Converting study data to Linked Data as Resource Description Framework (RDF) goes a long way toward improving data quality and flexibility. But the unique identifiers, semantic relationships, ontology-based schema, and integral metadata are just part of the equation. When validation rules are included in the data ecosystem, quality control spans the entire data life cycle from data collection all the way through to submission and reporting.
FDA Submission conformance checks can be represented using Shapes Constraint Language (SHACL), with a goal of replacing labor-intensive, manual validation processes performed by both study sponsors and regulatory agencies. Faster approvals will ensure patients receive treatment sooner.

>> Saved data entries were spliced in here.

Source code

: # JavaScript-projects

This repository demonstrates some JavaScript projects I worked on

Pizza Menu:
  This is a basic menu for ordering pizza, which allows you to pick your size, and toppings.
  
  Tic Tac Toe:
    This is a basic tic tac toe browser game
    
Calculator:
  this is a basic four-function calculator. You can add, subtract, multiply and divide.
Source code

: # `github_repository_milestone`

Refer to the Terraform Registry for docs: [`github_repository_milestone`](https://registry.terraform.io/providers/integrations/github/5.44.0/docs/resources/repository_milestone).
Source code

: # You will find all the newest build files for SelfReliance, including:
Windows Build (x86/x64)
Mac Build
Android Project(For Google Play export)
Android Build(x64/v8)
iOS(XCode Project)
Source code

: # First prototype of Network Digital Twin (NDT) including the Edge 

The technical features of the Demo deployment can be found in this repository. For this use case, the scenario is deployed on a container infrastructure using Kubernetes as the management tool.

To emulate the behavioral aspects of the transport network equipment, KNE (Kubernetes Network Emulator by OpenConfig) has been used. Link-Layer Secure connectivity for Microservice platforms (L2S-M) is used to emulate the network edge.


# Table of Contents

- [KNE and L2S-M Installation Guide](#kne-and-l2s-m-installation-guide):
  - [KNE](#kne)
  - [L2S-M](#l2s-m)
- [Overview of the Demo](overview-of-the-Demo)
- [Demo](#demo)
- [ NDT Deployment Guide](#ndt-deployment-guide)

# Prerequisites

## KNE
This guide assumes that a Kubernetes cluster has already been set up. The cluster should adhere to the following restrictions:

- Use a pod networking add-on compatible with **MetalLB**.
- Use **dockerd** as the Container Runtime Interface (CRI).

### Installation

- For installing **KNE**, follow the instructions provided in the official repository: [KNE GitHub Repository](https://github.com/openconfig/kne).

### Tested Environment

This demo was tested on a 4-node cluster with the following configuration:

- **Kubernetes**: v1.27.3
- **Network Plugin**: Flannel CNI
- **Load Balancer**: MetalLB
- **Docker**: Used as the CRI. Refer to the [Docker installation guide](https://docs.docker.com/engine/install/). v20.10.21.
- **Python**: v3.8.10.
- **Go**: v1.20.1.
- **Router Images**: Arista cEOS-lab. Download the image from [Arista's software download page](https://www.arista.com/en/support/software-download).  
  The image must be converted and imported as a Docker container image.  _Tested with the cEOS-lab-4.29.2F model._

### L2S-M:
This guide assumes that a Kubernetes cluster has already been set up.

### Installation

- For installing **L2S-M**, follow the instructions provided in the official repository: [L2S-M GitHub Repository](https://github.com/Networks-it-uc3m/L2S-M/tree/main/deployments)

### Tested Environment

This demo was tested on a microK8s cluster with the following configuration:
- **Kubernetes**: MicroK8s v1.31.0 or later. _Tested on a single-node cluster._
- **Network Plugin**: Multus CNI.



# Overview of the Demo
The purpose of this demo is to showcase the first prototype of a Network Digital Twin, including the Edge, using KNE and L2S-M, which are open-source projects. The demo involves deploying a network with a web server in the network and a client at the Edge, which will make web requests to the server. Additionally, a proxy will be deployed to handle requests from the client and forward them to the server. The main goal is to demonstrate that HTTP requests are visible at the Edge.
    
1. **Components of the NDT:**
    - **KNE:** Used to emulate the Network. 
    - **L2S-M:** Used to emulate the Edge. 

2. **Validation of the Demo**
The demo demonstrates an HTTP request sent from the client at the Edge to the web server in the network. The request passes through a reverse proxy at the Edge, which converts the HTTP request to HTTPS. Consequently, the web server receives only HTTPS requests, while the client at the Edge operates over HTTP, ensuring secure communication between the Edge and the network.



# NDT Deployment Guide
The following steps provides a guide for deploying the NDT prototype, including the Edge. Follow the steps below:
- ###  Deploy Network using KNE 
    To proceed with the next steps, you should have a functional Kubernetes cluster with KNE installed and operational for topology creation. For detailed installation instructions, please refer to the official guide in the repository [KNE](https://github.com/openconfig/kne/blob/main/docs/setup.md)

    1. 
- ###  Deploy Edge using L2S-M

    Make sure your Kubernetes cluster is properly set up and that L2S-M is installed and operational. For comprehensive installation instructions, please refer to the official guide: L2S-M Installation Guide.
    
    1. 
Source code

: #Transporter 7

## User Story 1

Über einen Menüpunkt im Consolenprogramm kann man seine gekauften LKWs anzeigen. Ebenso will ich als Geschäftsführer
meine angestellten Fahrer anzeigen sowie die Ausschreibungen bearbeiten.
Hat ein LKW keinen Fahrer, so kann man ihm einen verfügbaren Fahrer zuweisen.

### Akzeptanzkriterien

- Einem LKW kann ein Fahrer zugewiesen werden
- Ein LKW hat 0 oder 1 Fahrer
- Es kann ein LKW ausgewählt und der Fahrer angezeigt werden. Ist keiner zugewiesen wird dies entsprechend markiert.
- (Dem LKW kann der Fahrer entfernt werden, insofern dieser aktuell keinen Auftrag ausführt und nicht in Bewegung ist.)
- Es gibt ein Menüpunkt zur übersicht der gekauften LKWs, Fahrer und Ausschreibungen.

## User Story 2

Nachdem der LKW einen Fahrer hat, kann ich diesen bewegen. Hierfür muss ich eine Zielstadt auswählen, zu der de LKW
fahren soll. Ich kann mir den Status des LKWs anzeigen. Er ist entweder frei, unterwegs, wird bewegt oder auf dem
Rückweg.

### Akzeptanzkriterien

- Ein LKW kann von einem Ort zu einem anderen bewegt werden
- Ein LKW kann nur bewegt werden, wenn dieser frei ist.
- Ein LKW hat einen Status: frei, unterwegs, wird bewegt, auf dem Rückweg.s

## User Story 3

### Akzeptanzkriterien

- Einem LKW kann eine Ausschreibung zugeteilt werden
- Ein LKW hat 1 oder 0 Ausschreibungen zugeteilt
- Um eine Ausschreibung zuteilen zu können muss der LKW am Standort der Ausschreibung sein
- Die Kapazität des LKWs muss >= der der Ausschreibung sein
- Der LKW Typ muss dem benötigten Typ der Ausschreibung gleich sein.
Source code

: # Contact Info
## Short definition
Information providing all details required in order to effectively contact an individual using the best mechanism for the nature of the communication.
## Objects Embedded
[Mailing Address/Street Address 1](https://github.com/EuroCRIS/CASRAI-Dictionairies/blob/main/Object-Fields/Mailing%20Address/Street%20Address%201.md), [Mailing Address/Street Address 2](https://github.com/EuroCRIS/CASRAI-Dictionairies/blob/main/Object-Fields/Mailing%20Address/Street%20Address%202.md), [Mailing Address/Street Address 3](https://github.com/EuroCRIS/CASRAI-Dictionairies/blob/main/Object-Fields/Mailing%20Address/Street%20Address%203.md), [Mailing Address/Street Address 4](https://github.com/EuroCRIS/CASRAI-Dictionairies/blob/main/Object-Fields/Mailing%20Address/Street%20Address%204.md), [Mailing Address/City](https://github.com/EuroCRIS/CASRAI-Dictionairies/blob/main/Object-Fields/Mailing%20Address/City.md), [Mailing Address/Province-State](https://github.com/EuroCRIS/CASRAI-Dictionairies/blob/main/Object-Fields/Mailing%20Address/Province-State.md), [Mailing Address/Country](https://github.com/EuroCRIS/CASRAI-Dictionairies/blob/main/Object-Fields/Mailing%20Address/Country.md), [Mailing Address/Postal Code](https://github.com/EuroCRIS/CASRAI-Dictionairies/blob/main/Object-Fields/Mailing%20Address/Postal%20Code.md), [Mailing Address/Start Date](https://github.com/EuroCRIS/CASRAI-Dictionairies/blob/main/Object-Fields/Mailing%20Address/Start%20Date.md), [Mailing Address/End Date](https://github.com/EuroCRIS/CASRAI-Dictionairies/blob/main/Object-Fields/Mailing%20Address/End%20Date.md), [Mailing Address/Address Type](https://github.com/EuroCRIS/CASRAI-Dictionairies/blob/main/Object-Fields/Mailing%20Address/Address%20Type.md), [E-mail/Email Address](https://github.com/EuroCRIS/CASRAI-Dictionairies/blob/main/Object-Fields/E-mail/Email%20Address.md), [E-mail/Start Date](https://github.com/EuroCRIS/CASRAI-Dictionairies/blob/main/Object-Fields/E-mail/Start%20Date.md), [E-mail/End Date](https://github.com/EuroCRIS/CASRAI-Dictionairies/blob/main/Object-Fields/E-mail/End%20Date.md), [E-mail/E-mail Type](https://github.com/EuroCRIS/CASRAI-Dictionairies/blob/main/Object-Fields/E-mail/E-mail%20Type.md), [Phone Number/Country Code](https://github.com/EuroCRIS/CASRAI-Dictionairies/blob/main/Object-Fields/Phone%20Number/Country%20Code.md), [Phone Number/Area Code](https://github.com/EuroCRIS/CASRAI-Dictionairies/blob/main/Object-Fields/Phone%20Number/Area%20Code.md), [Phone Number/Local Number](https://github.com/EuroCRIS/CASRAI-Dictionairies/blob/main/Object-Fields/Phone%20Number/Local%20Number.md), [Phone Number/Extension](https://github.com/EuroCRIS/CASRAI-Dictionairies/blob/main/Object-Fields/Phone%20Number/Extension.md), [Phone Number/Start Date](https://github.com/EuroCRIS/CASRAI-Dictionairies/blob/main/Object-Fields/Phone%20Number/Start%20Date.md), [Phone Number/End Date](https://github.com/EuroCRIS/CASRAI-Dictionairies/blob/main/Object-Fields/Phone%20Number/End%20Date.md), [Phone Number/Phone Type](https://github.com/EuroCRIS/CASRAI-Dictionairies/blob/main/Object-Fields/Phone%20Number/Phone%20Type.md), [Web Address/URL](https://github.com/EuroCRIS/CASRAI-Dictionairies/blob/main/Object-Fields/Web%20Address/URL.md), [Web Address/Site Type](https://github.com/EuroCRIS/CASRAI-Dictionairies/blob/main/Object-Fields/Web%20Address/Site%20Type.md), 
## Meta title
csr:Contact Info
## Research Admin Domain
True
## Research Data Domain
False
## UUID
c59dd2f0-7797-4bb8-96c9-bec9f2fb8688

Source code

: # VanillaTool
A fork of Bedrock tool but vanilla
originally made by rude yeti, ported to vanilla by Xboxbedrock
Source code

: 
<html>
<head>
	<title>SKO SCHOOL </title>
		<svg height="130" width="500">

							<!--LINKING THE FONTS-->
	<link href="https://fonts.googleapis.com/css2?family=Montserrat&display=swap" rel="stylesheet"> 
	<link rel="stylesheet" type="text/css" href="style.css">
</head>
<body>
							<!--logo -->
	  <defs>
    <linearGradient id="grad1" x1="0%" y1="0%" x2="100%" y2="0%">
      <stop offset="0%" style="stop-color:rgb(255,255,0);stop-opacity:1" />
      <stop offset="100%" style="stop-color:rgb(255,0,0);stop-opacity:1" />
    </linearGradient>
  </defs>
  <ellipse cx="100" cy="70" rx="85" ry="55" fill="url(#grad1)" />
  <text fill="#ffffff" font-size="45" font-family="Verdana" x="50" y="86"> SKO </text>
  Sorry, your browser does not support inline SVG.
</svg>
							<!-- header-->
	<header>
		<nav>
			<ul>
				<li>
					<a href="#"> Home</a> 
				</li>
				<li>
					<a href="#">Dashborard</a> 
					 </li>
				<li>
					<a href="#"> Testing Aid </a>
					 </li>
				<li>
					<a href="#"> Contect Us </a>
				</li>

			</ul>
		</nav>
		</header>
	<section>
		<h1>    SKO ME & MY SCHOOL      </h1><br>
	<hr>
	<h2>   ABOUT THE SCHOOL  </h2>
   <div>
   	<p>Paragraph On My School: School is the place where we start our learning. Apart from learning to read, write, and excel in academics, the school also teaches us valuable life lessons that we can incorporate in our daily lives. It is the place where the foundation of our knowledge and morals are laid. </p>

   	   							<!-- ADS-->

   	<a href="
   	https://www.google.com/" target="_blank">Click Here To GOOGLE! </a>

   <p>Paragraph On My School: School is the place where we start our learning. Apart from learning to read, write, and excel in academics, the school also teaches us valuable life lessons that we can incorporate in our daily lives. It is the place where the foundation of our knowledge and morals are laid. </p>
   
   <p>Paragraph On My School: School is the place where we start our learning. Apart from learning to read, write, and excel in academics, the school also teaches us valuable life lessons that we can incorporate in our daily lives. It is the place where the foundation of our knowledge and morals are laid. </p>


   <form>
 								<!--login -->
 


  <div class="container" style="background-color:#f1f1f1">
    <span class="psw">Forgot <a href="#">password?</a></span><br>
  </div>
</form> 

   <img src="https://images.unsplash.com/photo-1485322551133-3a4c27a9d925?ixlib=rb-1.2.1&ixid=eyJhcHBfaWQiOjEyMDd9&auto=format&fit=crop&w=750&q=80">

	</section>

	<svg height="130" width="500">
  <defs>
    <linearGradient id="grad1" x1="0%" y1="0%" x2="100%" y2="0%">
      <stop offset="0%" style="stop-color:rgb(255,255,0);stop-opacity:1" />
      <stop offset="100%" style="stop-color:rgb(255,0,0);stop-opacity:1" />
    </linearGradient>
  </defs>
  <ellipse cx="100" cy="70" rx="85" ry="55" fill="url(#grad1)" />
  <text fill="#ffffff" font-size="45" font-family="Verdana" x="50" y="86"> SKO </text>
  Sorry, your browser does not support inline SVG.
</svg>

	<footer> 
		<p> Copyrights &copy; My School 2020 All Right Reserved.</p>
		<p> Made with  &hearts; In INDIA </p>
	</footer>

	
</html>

Semantic Awareness and Application in Chemical Hazard Assessment Workflow
- Michelle Angrish, US EPA
Semantic awareness in the form of controlled vocabularies and ontologies are a natural fit for literature-based chemical assessments deploying systematic review (SR) method workflows. This is because study methods and findings are almost exclusively recorded using written (and highly variable) natural language. While SR methods provide a mechanism for meeting the expectation that an assessment will include the most relevant and robust information, they also present a significant semantic challenge because linguistic variation can obscure concepts and relationships needed for information retrieval and interpretation. In order to maximize the potential of computationally intelligent approaches (i.e. artificial intelligence) and reap the benefits established by the Findable, Accessible, Interoperable, and Reusable (FAIR) data principles, controlled vocabularies and ontologies have been extended as an information digitization strategy in our chemical assessment space. In this lightening talk I will briefly touch upon the application of semantics in our chemical assessment workflows, including information transformation to controlled vocabularies, environmental health finding “ontologization”, ontology mapping, advances made, and challenges faced. The views and opinions expressed here are mine alone and do not reflect official US Environmental Protection Agency policy.